A construction worker suffered life-threatening injuries after sustaining a 30-foot fall at a job site in Massachusetts on the morning of Saturday, May 15. The worker, whose name was not released, was on the roof of an Amazon facility under construction when he fell through a skylight and hit the ground. The facility straddles the towns of Kingston and Plymouth, and firefighters from both towns responded to the scene. After receiving treatment on site, the worker was flown by helicopter to a trauma center in Boston. Information about his current condition was not available at the time of writing.

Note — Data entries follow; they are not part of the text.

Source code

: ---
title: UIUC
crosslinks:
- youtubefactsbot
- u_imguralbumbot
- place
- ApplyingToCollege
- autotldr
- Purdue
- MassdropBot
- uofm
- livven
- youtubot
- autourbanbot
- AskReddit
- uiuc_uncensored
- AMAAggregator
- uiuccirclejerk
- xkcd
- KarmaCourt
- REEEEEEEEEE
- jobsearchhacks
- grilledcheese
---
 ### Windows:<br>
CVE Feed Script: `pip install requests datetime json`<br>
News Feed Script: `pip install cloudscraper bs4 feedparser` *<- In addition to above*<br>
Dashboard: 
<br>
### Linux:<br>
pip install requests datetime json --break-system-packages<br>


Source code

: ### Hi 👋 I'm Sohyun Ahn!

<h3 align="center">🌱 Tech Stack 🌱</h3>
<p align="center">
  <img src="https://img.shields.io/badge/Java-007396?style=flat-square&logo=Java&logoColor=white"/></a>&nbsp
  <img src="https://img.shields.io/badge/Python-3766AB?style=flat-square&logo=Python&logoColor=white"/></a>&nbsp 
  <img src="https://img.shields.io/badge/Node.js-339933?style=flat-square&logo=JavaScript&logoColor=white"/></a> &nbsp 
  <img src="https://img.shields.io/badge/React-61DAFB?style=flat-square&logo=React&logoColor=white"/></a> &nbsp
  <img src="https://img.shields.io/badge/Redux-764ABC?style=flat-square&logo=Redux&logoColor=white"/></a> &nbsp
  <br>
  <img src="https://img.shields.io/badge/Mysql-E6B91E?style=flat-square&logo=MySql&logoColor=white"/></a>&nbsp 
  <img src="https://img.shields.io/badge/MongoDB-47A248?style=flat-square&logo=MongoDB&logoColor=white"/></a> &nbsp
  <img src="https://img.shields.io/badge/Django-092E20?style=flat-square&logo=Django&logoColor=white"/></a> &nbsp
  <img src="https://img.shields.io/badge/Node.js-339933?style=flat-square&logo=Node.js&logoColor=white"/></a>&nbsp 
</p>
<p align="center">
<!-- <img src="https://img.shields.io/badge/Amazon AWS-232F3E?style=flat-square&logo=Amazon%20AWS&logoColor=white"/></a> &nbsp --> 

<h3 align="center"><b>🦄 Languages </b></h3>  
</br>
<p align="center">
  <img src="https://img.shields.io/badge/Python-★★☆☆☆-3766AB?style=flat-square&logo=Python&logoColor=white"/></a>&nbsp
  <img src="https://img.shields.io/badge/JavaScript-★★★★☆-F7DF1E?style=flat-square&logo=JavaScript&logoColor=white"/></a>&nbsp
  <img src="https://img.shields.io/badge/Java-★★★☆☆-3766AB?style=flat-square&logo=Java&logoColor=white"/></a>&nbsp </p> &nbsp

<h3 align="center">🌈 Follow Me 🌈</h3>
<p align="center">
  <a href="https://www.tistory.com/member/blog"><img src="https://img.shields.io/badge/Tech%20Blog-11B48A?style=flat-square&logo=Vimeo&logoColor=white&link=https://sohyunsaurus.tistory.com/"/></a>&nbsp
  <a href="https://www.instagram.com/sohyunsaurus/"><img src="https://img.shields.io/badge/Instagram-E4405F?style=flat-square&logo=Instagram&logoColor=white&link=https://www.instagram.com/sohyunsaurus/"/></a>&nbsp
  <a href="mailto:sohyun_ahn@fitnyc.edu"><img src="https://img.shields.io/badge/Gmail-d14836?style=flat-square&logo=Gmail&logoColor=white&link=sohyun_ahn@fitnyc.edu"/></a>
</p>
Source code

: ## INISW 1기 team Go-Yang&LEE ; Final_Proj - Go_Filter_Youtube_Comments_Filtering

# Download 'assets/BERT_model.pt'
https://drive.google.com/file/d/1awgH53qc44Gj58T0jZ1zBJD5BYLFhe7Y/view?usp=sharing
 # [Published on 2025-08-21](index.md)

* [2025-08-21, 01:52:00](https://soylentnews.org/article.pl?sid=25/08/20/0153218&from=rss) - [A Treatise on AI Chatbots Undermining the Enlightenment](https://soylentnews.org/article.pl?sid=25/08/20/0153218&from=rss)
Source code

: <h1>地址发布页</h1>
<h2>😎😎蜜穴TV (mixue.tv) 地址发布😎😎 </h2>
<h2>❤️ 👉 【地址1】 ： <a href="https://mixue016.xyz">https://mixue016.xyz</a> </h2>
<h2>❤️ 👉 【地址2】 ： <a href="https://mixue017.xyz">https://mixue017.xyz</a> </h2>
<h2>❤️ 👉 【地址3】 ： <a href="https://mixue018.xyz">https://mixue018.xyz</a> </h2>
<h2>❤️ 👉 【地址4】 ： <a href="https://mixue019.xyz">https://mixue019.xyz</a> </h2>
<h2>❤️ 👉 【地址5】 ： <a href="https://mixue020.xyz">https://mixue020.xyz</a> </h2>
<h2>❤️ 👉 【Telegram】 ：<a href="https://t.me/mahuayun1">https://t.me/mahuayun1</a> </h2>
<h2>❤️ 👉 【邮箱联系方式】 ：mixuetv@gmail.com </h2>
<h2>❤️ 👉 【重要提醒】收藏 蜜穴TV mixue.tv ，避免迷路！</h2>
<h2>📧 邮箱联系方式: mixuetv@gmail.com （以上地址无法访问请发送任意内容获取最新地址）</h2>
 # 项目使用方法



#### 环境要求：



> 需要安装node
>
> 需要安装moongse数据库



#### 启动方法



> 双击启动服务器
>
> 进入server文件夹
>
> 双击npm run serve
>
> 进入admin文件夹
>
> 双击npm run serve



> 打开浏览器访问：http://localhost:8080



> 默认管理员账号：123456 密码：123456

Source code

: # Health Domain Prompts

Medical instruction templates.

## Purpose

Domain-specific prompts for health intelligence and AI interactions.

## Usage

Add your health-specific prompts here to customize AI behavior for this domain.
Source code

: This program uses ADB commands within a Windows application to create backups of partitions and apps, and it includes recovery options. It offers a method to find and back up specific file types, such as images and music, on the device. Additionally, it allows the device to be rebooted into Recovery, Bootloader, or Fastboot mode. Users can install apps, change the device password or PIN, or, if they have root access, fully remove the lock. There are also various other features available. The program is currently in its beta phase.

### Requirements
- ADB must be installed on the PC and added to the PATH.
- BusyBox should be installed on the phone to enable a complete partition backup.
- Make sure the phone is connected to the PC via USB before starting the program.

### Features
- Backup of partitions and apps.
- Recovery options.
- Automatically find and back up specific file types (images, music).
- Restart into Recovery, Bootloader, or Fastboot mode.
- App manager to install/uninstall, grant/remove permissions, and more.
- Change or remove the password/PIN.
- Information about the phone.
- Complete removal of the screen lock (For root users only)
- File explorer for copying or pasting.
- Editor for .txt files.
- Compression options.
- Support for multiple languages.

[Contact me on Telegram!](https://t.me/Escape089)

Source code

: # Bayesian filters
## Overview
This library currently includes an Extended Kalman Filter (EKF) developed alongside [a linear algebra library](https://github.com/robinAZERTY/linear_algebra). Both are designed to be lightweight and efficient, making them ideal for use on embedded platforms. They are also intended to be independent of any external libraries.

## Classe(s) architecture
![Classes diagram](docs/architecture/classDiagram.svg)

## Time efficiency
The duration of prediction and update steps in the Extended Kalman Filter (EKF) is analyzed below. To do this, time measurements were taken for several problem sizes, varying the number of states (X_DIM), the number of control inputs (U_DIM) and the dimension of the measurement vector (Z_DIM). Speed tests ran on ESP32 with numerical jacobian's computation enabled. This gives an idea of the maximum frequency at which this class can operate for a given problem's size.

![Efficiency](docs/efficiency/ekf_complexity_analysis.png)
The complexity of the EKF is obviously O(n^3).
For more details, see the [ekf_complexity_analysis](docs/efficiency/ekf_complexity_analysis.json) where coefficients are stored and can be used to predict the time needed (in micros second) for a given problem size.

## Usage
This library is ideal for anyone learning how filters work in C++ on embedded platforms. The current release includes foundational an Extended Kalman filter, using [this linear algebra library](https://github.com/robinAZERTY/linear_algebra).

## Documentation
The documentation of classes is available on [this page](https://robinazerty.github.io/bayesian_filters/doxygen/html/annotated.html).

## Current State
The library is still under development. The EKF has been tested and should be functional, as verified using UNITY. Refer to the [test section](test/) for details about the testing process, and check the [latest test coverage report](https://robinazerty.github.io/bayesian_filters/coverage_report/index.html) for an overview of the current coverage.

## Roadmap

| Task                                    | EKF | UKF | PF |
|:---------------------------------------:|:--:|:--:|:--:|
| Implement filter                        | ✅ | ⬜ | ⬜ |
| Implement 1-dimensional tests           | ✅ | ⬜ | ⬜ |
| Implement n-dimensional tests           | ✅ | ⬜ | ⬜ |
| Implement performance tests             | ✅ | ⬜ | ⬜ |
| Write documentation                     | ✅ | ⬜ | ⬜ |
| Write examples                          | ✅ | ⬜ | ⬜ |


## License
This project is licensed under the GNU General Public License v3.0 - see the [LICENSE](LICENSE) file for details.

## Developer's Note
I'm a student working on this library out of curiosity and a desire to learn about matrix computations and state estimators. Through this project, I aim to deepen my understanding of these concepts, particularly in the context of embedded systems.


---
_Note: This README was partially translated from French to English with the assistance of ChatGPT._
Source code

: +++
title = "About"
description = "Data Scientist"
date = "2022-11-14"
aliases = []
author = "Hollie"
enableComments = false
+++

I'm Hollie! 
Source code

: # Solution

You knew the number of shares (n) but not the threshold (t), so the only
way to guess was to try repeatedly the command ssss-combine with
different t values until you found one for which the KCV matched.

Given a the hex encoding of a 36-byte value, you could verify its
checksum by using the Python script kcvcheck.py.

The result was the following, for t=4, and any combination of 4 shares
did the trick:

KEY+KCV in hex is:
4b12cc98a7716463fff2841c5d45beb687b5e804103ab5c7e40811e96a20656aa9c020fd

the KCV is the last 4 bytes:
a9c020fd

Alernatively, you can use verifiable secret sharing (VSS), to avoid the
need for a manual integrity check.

It is more than likely that this terrible accident could have been prevented. The fact that the worker fell from the roof of the facility provides prima facie evidence of a safety failure. The incident raises legitimate questions about whether necessary and effective safety precautions were in place. This accident must be investigated fully to identify the failure and the parties responsible for it.
Pressure to meet an unreasonable deadline may have contributed to this accident. Amazon is notorious for demanding that workers, including contractors, adhere to strict timetables. Warehouse workers are monitored at every moment and expected to complete a task every six to nine seconds. Intrusive surveillance is used to exert relentless pressure on workers during 10-and-a-half-hour “megacycles.” Even though they do not work directly for Amazon, delivery drivers are forced to install an application called “Mentor” on their phones so that they can be tracked constantly during their grueling routes.
But even aside from the potential role played by Amazon in this accident, the construction industry is notoriously dangerous. A total of 1,061 US construction workers died on the job in 2019, the year for which the most current data are available, according to the Bureau of Labor Statistics. This is the highest number of deaths of any industry in that year and the largest total since 2007. This total includes 392 fatalities from falls. The fatality rate per 100,000 full-time workers for 2019 was 9.7 in the construction industry, compared with 3.8 for private industry overall.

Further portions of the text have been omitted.